Women’s hair shows how they see selves


What do you know about Rapunzel? That she had long, golden hair?

And Marie Antoinette? The perfumed pompadour?

Cleopatra? Dramatic jetblack ’do?

You get the idea — we are what we do to our hair.

So when pop princess Britney Spears shaved her head Sunday, the world took notice. She has been a top online search all week on Yahoo. She was one of the top 10 news stories on CNN, beating out “Continent Phasing Out Lightbulbs by 2009.”

Was her act a cry for help? A statement? A publicity ploy? And why do we care? “Because we’re talking about hair,” says Maria Kotelnicki, a stylist at Styles Salon in Colorado Springs.

Kotelnicki knows all about the importance of a woman’s hair. She wears hers in a dramatic red with black streaks. The style, she says, shows “who I am. In my job, I’m supposed to be a trend-setter.”

Kotelnicki believes women dramatically change their hair for a reason — a divorce, marriage, death. “That’s when they often ask for a total makeover.”

In her book, “Rapunzel’s Daughters: What Women’s Hair Tells Us About Women’s Lives,” sociologist Rose Weitz writes “Our hair is one of the primary ways we tell others who we are and by which others evaluate us.”

A trio of friends who met Tuesday to run together at Memorial Park had their hair pulled back into ponytails.

“We’re exercising now, but when we aren’t, we all have different ideas about our hair,” says Monique Salaz, 19. Salaz has waist-length black hair. “It shows strength.”

Danielle Contreras, 22, calls hair “the most personal thing. It says everything about me.” Her below-the-shoulders cut says, “I’m fun, outgoing, brave.”

Shara Richards, 18, believes her hair, black and chinlength, “is the most important thing about the way I look.”
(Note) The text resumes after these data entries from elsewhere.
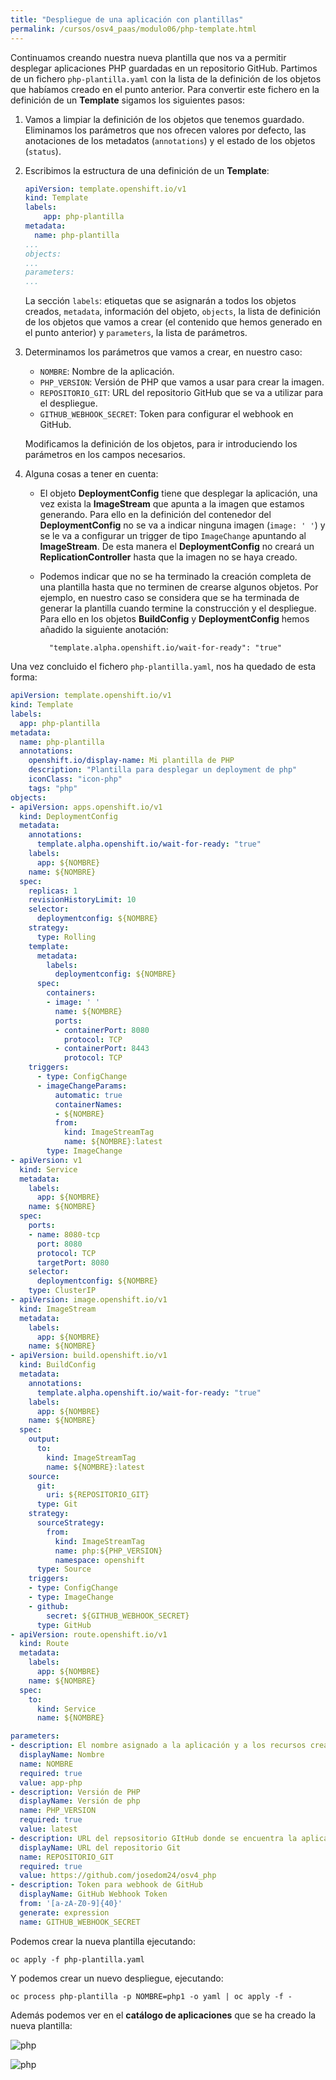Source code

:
 ```yaml
---
title: "Despliegue de una aplicación con plantillas"
permalink: /cursos/osv4_paas/modulo06/php-template.html
---
```


Continuamos creando nuestra nueva plantilla que nos va a permitir desplegar aplicaciones PHP guardadas en un repositorio GitHub. Partimos de un fichero `php-plantilla.yaml` con la lista de la definición de los objetos que habíamos creado en el punto anterior. Para convertir este fichero en la definición de un **Template** sigamos los siguientes pasos:

1. Vamos a limpiar la definición de los objetos que tenemos guardado. Eliminamos los parámetros que nos ofrecen valores por defecto, las anotaciones de los metadatos (`annotations`) y el estado de los objetos (`status`).
2. Escribimos la estructura de una definición de un **Template**:

    ```yaml
    apiVersion: template.openshift.io/v1
    kind: Template
    labels:
        app: php-plantilla
    metadata:
      name: php-plantilla
    ...
    objects:
    ...
    parameters:
    ...
    ```

    La sección `labels`: etiquetas que se asignarán a todos los objetos creados, `metadata`, información del objeto, `objects`, la lista de definición de los objetos que vamos a crear (el contenido que hemos generado en el punto anterior) y `parameters`, la lista de parámetros.

3. Determinamos los parámetros que vamos a crear, en nuestro caso:

    * `NOMBRE`: Nombre de la aplicación.
    * `PHP_VERSION`: Versión de PHP que vamos a usar para crear la imagen.
    * `REPOSITORIO_GIT`: URL del repositorio GitHub que se va a utilizar para el despliegue.
    * `GITHUB_WEBHOOK_SECRET`: Token para configurar el webhook en GitHub.

    Modificamos la definición de los objetos, para ir introduciendo los parámetros en los campos necesarios.
4. Alguna cosas a tener en cuenta:

    * El objeto **DeploymentConfig** tiene que desplegar la aplicación, una vez exista la **ImageStream** que apunta a la imagen que estamos generando. Para ello en la definición del contenedor del **DeploymentConfig** no se va a indicar ninguna imagen (`image: ' '`) y se le va a configurar un trigger de tipo `ImageChange` apuntando al **ImageStream**. De esta manera el **DeploymentConfig** no creará un **ReplicationController** hasta que la imagen no se haya creado.
    * Podemos indicar que no se ha terminado la creación completa de una plantilla hasta que no terminen de crearse algunos objetos. Por ejemplo, en nuestro caso se considera que se ha terminada de generar la plantilla cuando termine la construcción y el despliegue. Para ello en los objetos **BuildConfig** y **DeploymentConfig** hemos añadido la siguiente anotación:

            "template.alpha.openshift.io/wait-for-ready": "true"

Una vez concluido el fichero `php-plantilla.yaml`, nos ha quedado de esta forma:

```yaml
apiVersion: template.openshift.io/v1
kind: Template
labels:
  app: php-plantilla
metadata:
  name: php-plantilla
  annotations:
    openshift.io/display-name: Mi plantilla de PHP
    description: "Plantilla para desplegar un deployment de php"
    iconClass: "icon-php"
    tags: "php"
objects:
- apiVersion: apps.openshift.io/v1
  kind: DeploymentConfig
  metadata:
    annotations:
      template.alpha.openshift.io/wait-for-ready: "true"
    labels:
      app: ${NOMBRE}
    name: ${NOMBRE}
  spec:
    replicas: 1
    revisionHistoryLimit: 10
    selector:
      deploymentconfig: ${NOMBRE}
    strategy:
      type: Rolling
    template:
      metadata:
        labels:
          deploymentconfig: ${NOMBRE}
      spec:
        containers:
        - image: ' '
          name: ${NOMBRE}
          ports:
          - containerPort: 8080
            protocol: TCP
          - containerPort: 8443
            protocol: TCP
    triggers:
      - type: ConfigChange
      - imageChangeParams:
          automatic: true
          containerNames:
          - ${NOMBRE}
          from:
            kind: ImageStreamTag
            name: ${NOMBRE}:latest
        type: ImageChange
- apiVersion: v1
  kind: Service
  metadata:
    labels:
      app: ${NOMBRE}
    name: ${NOMBRE}
  spec:
    ports:
    - name: 8080-tcp
      port: 8080
      protocol: TCP
      targetPort: 8080
    selector:
      deploymentconfig: ${NOMBRE}
    type: ClusterIP
- apiVersion: image.openshift.io/v1
  kind: ImageStream
  metadata:
    labels:
      app: ${NOMBRE}
    name: ${NOMBRE}
- apiVersion: build.openshift.io/v1
  kind: BuildConfig
  metadata:
    annotations:
      template.alpha.openshift.io/wait-for-ready: "true"
    labels:
      app: ${NOMBRE}
    name: ${NOMBRE}
  spec:
    output:
      to:
        kind: ImageStreamTag
        name: ${NOMBRE}:latest
    source:
      git:
        uri: ${REPOSITORIO_GIT}
      type: Git
    strategy:
      sourceStrategy:
        from:
          kind: ImageStreamTag
          name: php:${PHP_VERSION}
          namespace: openshift
      type: Source
    triggers:
    - type: ConfigChange
    - type: ImageChange
    - github:
        secret: ${GITHUB_WEBHOOK_SECRET}
      type: GitHub
- apiVersion: route.openshift.io/v1
  kind: Route
  metadata:
    labels:
      app: ${NOMBRE}
    name: ${NOMBRE}
  spec:
    to:
      kind: Service
      name: ${NOMBRE}

parameters:
- description: El nombre asignado a la aplicación y a los recursos creados.
  displayName: Nombre
  name: NOMBRE
  required: true
  value: app-php
- description: Versión de PHP
  displayName: Versión de php
  name: PHP_VERSION
  required: true
  value: latest
- description: URL del repsositorio GItHub donde se encuentra la aplicación
  displayName: URL del repositorio Git
  name: REPOSITORIO_GIT
  required: true
  value: https://github.com/josedom24/osv4_php
- description: Token para webhook de GitHub   
  displayName: GitHub Webhook Token
  from: '[a-zA-Z0-9]{40}'
  generate: expression
  name: GITHUB_WEBHOOK_SECRET
  ```

Podemos crear la nueva plantilla ejecutando:

    oc apply -f php-plantilla.yaml

Y podemos crear un nuevo despliegue, ejecutando:

    oc process php-plantilla -p NOMBRE=php1 -o yaml | oc apply -f -

Además podemos ver en el **catálogo de aplicaciones** que se ha creado la nueva plantilla:

![php](img/php1.png)

![php](img/php2.png)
And for Britney, her hair was a part of an image that kept her in the spotlight. “She’s a representation of sexuality for many people,” says Rhonda Williams, an assistant professor in counseling and human services at the University of Colorado at Colorado Springs.

So maybe after a blitz of media criticism, the pop star’s haircutting act wasn’t so surprising. “How Britney has been treated is a reflection of what we do to girls in our society,” Williams says. “It’s like she is saying ‘What have you left me with, other than my hair?’”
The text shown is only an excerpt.